- [Work instructions]:
Start at the line below containing "com Cypress**, validando" and stop at the line containing "### 1. Clonar o repositório". Repeat every line of that stretch exactly, and nothing outside it.

- [Material to process]:
==*==
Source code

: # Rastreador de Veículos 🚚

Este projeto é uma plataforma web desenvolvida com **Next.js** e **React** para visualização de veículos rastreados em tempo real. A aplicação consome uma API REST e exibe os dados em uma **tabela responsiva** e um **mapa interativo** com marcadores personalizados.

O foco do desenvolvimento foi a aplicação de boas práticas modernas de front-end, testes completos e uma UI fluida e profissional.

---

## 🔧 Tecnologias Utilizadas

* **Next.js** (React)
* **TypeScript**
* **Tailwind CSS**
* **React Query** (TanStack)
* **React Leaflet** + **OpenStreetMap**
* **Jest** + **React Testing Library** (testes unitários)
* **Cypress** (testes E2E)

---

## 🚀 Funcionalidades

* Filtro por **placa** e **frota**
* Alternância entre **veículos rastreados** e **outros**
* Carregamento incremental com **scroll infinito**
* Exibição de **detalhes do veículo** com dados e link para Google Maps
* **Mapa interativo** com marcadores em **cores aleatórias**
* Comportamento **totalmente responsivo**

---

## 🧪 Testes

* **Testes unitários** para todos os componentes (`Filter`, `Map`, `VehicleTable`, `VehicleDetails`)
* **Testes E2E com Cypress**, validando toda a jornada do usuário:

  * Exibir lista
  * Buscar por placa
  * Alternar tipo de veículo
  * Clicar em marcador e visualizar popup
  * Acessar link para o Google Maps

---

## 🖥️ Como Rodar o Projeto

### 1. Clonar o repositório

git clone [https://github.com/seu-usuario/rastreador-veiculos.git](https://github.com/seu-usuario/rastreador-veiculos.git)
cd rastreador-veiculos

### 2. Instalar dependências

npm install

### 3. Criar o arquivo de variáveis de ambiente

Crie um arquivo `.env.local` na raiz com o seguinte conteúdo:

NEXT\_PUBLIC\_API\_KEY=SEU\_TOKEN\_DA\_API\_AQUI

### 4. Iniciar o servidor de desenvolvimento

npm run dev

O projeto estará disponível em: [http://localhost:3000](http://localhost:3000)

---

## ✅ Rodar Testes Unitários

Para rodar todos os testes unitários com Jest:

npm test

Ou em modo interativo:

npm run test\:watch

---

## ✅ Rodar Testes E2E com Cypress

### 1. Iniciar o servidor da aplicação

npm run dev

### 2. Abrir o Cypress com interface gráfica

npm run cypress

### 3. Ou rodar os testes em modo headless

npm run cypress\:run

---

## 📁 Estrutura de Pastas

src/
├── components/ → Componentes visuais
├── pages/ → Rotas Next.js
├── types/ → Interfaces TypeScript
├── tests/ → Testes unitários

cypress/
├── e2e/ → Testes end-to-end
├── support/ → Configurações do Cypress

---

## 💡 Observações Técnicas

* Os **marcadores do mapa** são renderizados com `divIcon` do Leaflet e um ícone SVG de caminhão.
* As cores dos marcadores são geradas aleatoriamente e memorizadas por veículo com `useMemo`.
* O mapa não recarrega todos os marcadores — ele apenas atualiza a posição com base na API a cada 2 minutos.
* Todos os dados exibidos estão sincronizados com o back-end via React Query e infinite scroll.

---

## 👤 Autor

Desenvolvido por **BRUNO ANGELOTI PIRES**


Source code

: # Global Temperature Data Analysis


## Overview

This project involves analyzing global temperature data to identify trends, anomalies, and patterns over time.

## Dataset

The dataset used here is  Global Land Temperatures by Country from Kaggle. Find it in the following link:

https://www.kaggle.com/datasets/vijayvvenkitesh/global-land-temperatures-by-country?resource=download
==*==
- [Answer box]:
* **Testes E2E com Cypress**, validando toda a jornada do usuário:

  * Exibir lista
  * Buscar por placa
  * Alternar tipo de veículo
  * Clicar em marcador e visualizar popup
  * Acessar link para o Google Maps

---

## 🖥️ Como Rodar o Projeto

### 1. Clonar o repositório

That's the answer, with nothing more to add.